[Source records]
########################################

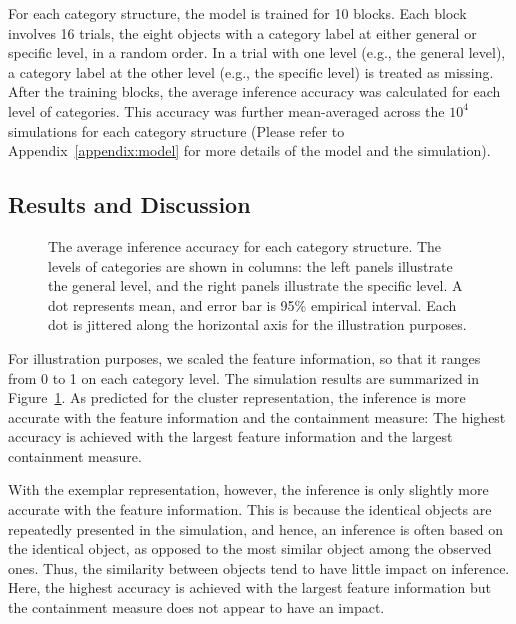 \documentclass[doc]{apa6}
\begin{document}
For each category structure, the model is trained for 10 blocks. Each block involves 16 trials, the
eight objects with a category label at either general or specific level, in a random order.  In a trial
with one level (e.g., the general level), a category label at the other level (e.g., the specific level)
is treated as missing.  After the training blocks, the average inference accuracy was calculated for
each level of categories.  This accuracy was further mean-averaged across the $10^{4}$ simulations
for each category structure (Please refer to Appendix~\ref{appendix:model} for more details of the
    model and the simulation).


\subsection*{Results and Discussion}

\begin{figure}[t!]
    \centering



    \caption{The average inference accuracy for each category structure. The levels of categories
    are shown in columns: the left panels illustrate the general level, and the right panels
    illustrate the specific level.  A dot represents mean, and error bar is 95\% empirical interval.
    Each dot is jittered along the horizontal axis for the illustration purposes.}

\label{fig:result}
\end{figure}

For illustration purposes, we scaled the feature information, so that it ranges from 0 to 1 on each
category level. The simulation results are summarized in Figure~\ref{fig:result}. As predicted for
the cluster representation, the inference is more accurate with the feature information and the
containment measure: The highest accuracy is achieved with the largest feature information and the
largest containment measure.

With the exemplar representation, however, the inference is only slightly more accurate with the
feature information. This is because the identical objects are repeatedly presented in the
simulation, and hence, an inference is often based on the identical object, as opposed to the most
similar object among the observed ones. Thus, the similarity between objects tend to have little
impact on inference.  Here, the highest accuracy is achieved with the largest feature information
but the containment measure does not appear to have an impact.
\end{document}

########################################

• **EXERCISE DETAILS**
Be exact. Write out all the entries and omit the pictures.

• **WRITTEN RESPONSE**
 \documentclass[doc]{apa6}
\begin{document}
For each category structure, the model is trained for 10 blocks. Each block involves 16 trials, the
eight objects with a category label at either general or specific level, in a random order.  In a trial
with one level (e.g., the general level), a category label at the other level (e.g., the specific level)
is treated as missing.  After the training blocks, the average inference accuracy was calculated for
each level of categories.  This accuracy was further mean-averaged across the $10^{4}$ simulations
for each category structure (Please refer to Appendix~\ref{appendix:model} for more details of the
    model and the simulation).


\subsection*{Results and Discussion}

\begin{figure}[t!]
    \centering



    \caption{The average inference accuracy for each category structure. The levels of categories
    are shown in columns: the left panels illustrate the general level, and the right panels
    illustrate the specific level.  A dot represents mean, and error bar is 95\% empirical interval.
    Each dot is jittered along the horizontal axis for the illustration purposes.}

\label{fig:result}
\end{figure}

For illustration purposes, we scaled the feature information, so that it ranges from 0 to 1 on each
category level. The simulation results are summarized in Figure~\ref{fig:result}. As predicted for
the cluster representation, the inference is more accurate with the feature information and the
containment measure: The highest accuracy is achieved with the largest feature information and the
largest containment measure.

With the exemplar representation, however, the inference is only slightly more accurate with the
feature information. This is because the identical objects are repeatedly presented in the
simulation, and hence, an inference is often based on the identical object, as opposed to the most
similar object among the observed ones. Thus, the similarity between objects tend to have little
impact on inference.  Here, the highest accuracy is achieved with the largest feature information
but the containment measure does not appear to have an impact.
\end{document}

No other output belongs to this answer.